*Plain-text document sources*
________________________________________
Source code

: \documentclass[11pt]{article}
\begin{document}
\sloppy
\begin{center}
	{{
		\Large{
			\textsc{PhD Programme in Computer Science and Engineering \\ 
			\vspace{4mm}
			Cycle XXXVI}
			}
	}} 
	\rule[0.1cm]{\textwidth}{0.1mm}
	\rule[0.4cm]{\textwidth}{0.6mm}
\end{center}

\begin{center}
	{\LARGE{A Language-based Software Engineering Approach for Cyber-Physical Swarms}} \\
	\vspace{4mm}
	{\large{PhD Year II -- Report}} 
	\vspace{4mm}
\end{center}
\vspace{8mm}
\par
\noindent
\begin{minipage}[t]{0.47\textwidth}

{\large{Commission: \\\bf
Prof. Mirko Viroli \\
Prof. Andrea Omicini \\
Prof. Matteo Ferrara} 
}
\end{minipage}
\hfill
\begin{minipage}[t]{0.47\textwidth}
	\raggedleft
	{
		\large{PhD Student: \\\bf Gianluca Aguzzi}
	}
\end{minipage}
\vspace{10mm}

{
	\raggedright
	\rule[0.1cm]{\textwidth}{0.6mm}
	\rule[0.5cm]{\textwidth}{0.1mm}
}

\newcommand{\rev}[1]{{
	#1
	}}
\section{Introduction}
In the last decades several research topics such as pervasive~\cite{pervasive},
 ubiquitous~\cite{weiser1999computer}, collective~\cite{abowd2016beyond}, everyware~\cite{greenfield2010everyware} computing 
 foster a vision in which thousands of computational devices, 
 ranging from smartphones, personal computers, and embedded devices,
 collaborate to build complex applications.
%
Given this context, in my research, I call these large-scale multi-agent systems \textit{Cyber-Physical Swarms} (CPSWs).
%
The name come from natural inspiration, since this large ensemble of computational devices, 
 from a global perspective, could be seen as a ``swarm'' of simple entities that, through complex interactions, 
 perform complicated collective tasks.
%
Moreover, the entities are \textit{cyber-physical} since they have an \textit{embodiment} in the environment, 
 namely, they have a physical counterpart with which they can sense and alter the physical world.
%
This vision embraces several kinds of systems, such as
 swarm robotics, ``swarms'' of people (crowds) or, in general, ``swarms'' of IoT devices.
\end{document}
________________________________________
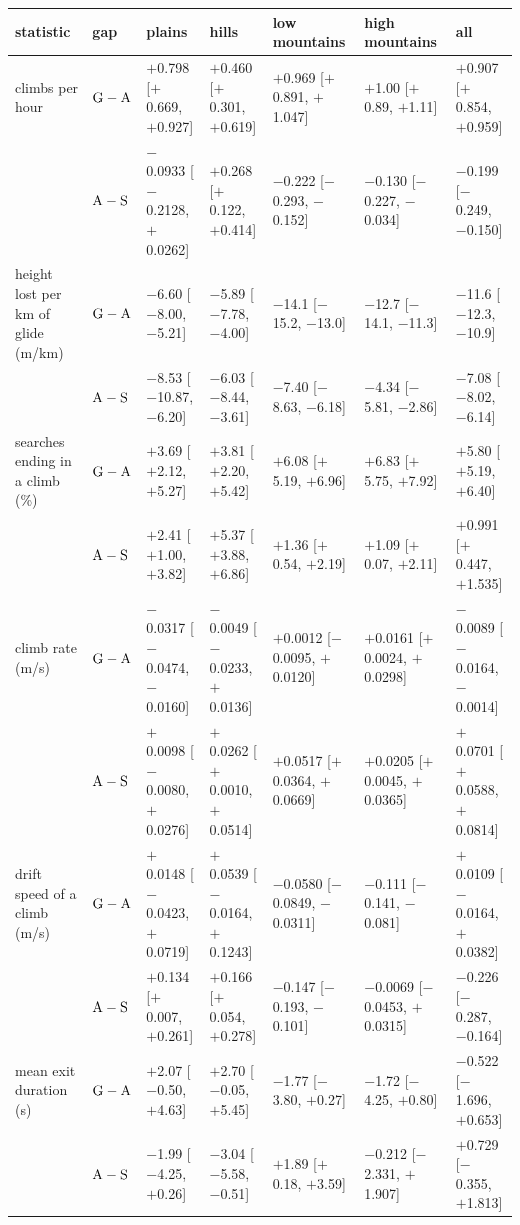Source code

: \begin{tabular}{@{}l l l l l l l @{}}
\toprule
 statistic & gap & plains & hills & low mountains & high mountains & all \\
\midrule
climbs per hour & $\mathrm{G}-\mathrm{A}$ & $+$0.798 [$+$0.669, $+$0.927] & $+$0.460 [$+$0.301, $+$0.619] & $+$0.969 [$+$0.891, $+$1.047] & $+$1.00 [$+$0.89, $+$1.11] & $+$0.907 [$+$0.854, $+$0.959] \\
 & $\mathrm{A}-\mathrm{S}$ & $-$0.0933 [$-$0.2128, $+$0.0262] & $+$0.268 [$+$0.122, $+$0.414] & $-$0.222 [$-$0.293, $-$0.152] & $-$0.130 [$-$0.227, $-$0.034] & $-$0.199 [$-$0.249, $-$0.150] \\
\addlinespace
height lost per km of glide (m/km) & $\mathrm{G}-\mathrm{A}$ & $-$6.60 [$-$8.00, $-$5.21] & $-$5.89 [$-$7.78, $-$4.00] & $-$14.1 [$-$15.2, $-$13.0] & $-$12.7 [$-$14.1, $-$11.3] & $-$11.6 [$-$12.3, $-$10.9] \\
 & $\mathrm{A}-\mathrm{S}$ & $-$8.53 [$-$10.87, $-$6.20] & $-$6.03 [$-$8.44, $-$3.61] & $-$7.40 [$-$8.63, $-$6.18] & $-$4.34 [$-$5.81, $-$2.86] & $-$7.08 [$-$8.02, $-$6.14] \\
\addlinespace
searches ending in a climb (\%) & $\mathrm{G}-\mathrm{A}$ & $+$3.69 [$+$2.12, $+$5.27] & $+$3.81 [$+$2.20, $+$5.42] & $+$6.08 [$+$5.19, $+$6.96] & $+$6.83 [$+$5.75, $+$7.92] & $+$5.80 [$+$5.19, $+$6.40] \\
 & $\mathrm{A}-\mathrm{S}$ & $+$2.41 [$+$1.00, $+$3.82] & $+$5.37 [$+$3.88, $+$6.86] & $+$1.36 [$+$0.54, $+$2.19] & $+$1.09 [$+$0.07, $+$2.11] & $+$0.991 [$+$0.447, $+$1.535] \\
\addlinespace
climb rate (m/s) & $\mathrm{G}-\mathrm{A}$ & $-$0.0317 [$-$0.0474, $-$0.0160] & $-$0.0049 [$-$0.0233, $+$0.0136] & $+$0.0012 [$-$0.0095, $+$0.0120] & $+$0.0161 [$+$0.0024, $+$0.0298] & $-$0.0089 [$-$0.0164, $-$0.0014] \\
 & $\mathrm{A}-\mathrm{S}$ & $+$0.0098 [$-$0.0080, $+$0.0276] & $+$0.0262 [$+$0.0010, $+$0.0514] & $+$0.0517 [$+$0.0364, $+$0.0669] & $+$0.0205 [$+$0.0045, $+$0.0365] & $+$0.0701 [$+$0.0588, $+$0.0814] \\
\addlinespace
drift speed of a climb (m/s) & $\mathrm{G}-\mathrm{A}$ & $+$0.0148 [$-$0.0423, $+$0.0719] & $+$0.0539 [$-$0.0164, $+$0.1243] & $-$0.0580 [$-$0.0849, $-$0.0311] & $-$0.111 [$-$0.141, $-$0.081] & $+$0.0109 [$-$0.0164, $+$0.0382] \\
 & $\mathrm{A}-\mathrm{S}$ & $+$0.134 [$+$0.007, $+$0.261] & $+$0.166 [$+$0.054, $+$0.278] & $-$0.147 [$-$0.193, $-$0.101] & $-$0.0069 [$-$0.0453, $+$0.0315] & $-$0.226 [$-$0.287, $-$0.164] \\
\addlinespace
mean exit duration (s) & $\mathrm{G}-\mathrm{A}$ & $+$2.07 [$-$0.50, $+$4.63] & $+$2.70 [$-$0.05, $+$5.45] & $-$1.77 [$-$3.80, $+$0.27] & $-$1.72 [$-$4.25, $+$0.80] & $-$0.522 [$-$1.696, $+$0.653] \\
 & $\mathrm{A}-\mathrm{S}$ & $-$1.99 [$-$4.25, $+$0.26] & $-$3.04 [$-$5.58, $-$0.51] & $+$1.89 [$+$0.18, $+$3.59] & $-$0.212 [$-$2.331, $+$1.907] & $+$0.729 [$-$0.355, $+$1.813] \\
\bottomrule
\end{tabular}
________________________________________
*What is expected*
All lines in the preceding records that hold the word "several" need to be copied.

*Solution to this problem*
In the last decades several research topics such as pervasive~\cite{pervasive},
This vision embraces several kinds of systems, such as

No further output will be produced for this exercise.